Правильность корректности

We use cookies. Read the Privacy and Cookie Policy

Правильность корректности

Нет ничего проще в современном обществе, чем издеваться над политической корректностью (ПК); ее крайние и, уже в силу крайности, возмутительные или потешные проявления — на виду. Моя жена остерегается выходить на Пятую авеню в шубе: могут и в самом деле плеснуть краской или опрыскать аэрозолем. У нас в Вашингтон-Хайтс публика попроще, понесознательней и, соответственно, поспокойней. Но если бы мы жили не в Манхэттене, а на Брайтон-Бич, то жене опять бы шубу не надеть, но уже по иной причине: чтоб не оказаться в эмигрантской униформе. На Брайтоне концентрация мехов — самая высокая в мире: идеи ПК по части экологии и защиты животных здесь практически неведомы. Впрочем, тут популярны (на вербальном уровне) проекты выселения чернокожего населения за Полярный круг и другие концепции общественного устройства, о которых большая Америка, к счастью, не знает.

Я шубу не ношу, и коллизии ПК затрагивают меня по касательной. Дискутирую со свежеобращенным в вегетарианство приятелем: пытаюсь коварно доказать, что у спаржи тоже есть душа, не только у креветки. Таращусь на плакат с портретами знаменитых негров, где наряду с Луисом Армстронгом и Мохаммедом Али — Дюма и Пушкин. Женщинам упорно говорю комплименты и замечаю, что уже этим горжусь. В застолье с успехом цитирую полупародийные и пародийные словари ПК, которых вышло в Америке сразу несколько: все эти «собака — негуманоидный компаньон», «карлик — вертикально нестандартный», «сумасшедший — альтернативно одаренный» и т. п. Легкий хлеб.

На самом же деле, если исключить гротескные крайности, которые надо исключать везде и всегда, как верхнюю и нижнюю оценки в фигурном катании, я — за ПК. Приветствую и раскланиваюсь перед замечательным проявлением коллективного разума.

1. Самосознание ПК как артикулированной системы мировосприятия относится к середине 80-х, но как идея она возникла еще в самом начале 70-х. Это была реакция на разброд и шатания эпохи контркультуры. 60-е внесли эклектику практически во все сферы жизни: политическое мышление, представления о семье, отношения полов… Это вряд ли можно назвать революцией: революция взамен прежней иерархии ценностей предлагает свою. Здесь же некий порядок, пусть даже плохой, сменился не новым порядком, а хаосом. Попыткой внести некую стройность в ментальную разруху и стала ПК.

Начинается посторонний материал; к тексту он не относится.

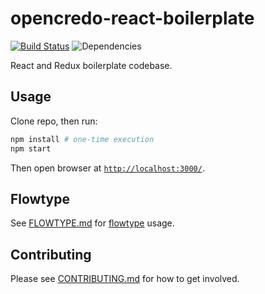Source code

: # opencredo-react-boilerplate

[![Build Status](https://travis-ci.org/opencredo/opencredo-react-boilerplate.svg?branch=master)](https://travis-ci.org/opencredo/opencredo-react-boilerplate)
![Dependencies](https://david-dm.org/opencredo/opencredo-react-boilerplate.svg)

React and Redux boilerplate codebase.

## Usage

Clone repo, then run:

``` sh
npm install # one-time execution
npm start
```

Then open browser at [`http://localhost:3000/`](http://localhost:3000/).

## Flowtype

See [FLOWTYPE.md](./FLOWTYPE.md) for [flowtype](http://flowtype.org/) usage.

## Contributing

Please see [CONTRIBUTING.md](./CONTRIBUTING.md) for how to get involved.
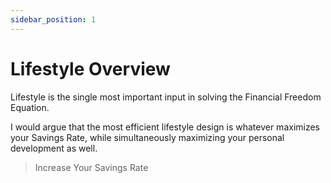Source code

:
 ```yaml
---
sidebar_position: 1
---
```


# Lifestyle Overview

Lifestyle is the single most important input in solving the Financial Freedom Equation.

I would argue that the most efficient lifestyle design is whatever maximizes your Savings Rate, while simultaneously maximizing your personal development as well.

>Increase Your Savings Rate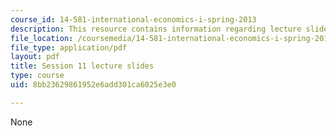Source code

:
 ```yaml
---
course_id: 14-581-international-economics-i-spring-2013
description: This resource contains information regarding lecture slide 11.
file_location: /coursemedia/14-581-international-economics-i-spring-2013/8bb23629861952e6add301ca6025e3e0_MIT14_581S13_Lecslides11.pdf
file_type: application/pdf
layout: pdf
title: Session 11 lecture slides
type: course
uid: 8bb23629861952e6add301ca6025e3e0

---
```

None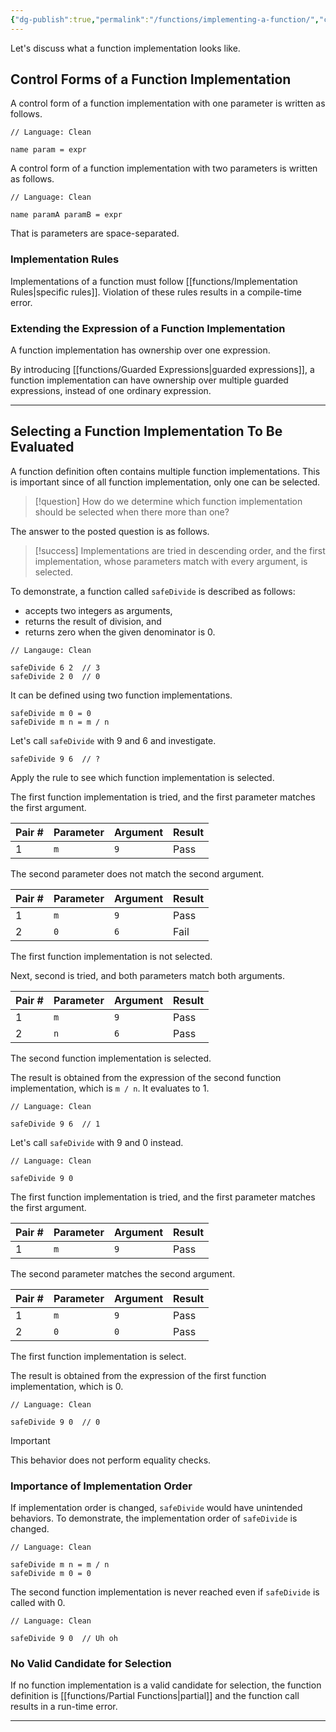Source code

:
 ```yaml
---
{"dg-publish":true,"permalink":"/functions/implementing-a-function/","created":"2023-06-20T18:37:36.405+02:00","updated":"2023-06-20T21:18:29.009+02:00"}
---
```



Let's discuss what a function implementation looks like.

## Control Forms of a Function Implementation

A control form of a function implementation with one parameter is written as follows.

```
// Language: Clean
 
name param = expr
```

A control form of a function implementation with two parameters is written as follows.

```
// Language: Clean

name paramA paramB = expr
```

That is parameters are space-separated.

### Implementation Rules

Implementations of a function must follow [[functions/Implementation Rules\|specific rules]].
Violation of these rules results in a compile-time error.

### Extending the Expression of a Function Implementation

A function implementation has ownership over one expression.

By introducing [[functions/Guarded Expressions\|guarded expressions]], a function implementation can have ownership over multiple guarded expressions, instead of one ordinary expression.

---

## Selecting a Function Implementation To Be Evaluated

A function definition often contains multiple function implementations.
This is important since of all function implementation, only one can be selected.

> [!question]
> How do we determine which function implementation should be selected when there more than one?

The answer to the posted question is as follows.

> [!success]
> Implementations are tried in descending order, and the first implementation, whose parameters match with every argument, is selected.

To demonstrate, a function called `safeDivide` is described as follows:
- accepts two integers as arguments, 
- returns the result of division, and
- returns zero when the given denominator is 0.

```
// Langauge: Clean

safeDivide 6 2  // 3
safeDivide 2 0  // 0
```

It can be defined using two function implementations.

```Clean
safeDivide m 0 = 0
safeDivide m n = m / n
```

Let's call `safeDivide` with 9 and 6 and investigate.

```Clean
safeDivide 9 6  // ?
```

Apply the rule to see which function implementation is selected.

The first function implementation is tried, and the first parameter matches the first argument.

| Pair # | Parameter | Argument | Result |
| ------ | --------- | -------- | ------ |
| 1      | `m`       | `9`      | Pass   |

The second parameter does not match the second argument.

| Pair # | Parameter | Argument | Result |
| ------ | --------- | -------- | ------ |
| 1      | `m`       | `9`      | Pass   |
| 2      | `0`       | `6`      | Fail   |

The first function implementation is not selected.

Next, second is tried, and both parameters match both arguments.

| Pair # | Parameter | Argument | Result |
| ------ | --------- | -------- | ------ |
| 1      | `m`       | `9`      | Pass   |
| 2      | `n`       | `6`      | Pass   |

The second function implementation is selected.

The result is obtained from the expression of the second function implementation, which is `m / n`.
It evaluates to 1.

```
// Language: Clean

safeDivide 9 6  // 1
```

Let's call `safeDivide` with 9 and 0 instead.

```
// Language: Clean

safeDivide 9 0
```

The first function implementation is tried, and the first parameter matches the first argument.

| Pair # | Parameter | Argument | Result |
| ------ | --------- | -------- | ------ |
| 1      | `m`       | `9`      | Pass   |

The second parameter matches the second argument.

| Pair # | Parameter | Argument | Result |
| ------ | --------- | -------- | ------ |
| 1      | `m`       | `9`      | Pass   |
| 2      | `0`       | `0`      | Pass   |

The first function implementation is select.

The result is obtained from the expression of the first function implementation, which is 0.

```
// Language: Clean

safeDivide 9 0  // 0
```

> [!important]
> This behavior does not perform equality checks.

### Importance of Implementation Order

If implementation order is changed, `safeDivide` would have unintended behaviors.
To demonstrate, the implementation order of `safeDivide` is changed.

```
// Language: Clean

safeDivide m n = m / n
safeDivide m 0 = 0
```

The second function implementation is never reached even if `safeDivide`  is called with 0.

```
// Language: Clean

safeDivide 9 0  // Uh oh
```

### No Valid Candidate for Selection

If no function implementation is a valid candidate for selection, the function definition is [[functions/Partial Functions\|partial]] and the function call results in a run-time error.

---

Естественно, принципиально нового в ней немного.

«Естественно», потому что после 60-х все ведущие общественные идеи — более или менее «нео» или «псевдо». (Вот 60-е дали совершенно неведомую до сих пор концепцию омоложения жизни: именно тогда произошла переориентация культуры и социального обихода на молодежь, что уже необратимо.) Встряска была так мощна, что с тех пор человек только припоминает старое. Гимны однополой любви, с явным оттенком превосходства, находим у греков. Проповедь вегетарианства — у отцов церкви. Неистовый пропагандист экологического сознания появляется в чеховской пьесе начала века в лице доктора Астрова. В романе Лескова «Некуда» идет бурная дискуссия: поднимать ли оброненный женщиной платок и отворять ли перед ней дверь.

Лесков, имевший в виду слепцовскую коммуну, резко саркастичен: для него подобные дебаты — расшатывание устоев, подрыв устройства. Через столетие, перед лицом устоев уже расшатанных и устройства уже подорванного, разговоры о платках будут носить конструктивный характер, потому что таким обходным способом они возвращают в конечном счете к вековым нормам общества.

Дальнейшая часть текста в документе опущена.